*** STORED DATA

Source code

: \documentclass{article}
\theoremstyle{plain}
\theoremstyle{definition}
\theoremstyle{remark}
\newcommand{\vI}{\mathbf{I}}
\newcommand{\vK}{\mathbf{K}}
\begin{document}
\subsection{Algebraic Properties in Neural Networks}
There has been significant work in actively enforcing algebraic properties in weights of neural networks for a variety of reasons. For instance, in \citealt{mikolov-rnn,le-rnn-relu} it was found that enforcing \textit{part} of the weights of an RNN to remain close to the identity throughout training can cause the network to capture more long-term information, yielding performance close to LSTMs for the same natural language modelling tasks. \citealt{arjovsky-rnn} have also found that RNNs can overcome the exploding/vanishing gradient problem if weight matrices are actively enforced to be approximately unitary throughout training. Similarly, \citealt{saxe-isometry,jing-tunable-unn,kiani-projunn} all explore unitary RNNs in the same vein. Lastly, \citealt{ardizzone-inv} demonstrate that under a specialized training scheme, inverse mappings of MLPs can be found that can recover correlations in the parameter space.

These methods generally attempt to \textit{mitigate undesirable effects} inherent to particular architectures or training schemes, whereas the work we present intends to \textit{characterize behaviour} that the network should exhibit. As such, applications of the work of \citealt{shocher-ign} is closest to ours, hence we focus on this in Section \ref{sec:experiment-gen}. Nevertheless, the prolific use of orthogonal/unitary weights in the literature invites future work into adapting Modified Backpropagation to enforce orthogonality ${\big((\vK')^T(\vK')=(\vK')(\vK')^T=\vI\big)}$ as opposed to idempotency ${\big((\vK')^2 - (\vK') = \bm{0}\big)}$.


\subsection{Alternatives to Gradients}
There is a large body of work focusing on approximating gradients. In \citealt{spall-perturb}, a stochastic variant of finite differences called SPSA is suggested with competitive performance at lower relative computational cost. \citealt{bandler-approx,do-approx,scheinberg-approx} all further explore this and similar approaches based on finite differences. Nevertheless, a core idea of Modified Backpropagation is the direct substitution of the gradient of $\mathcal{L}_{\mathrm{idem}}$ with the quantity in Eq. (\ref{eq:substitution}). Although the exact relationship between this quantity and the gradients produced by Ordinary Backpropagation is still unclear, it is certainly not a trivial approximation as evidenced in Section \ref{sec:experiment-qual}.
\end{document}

******

**WORK REQUEST**
Where a line of the data above includes "subsection", copy that line.

**PROBLEM SOLUTION**
\subsection{Algebraic Properties in Neural Networks}
\subsection{Alternatives to Gradients}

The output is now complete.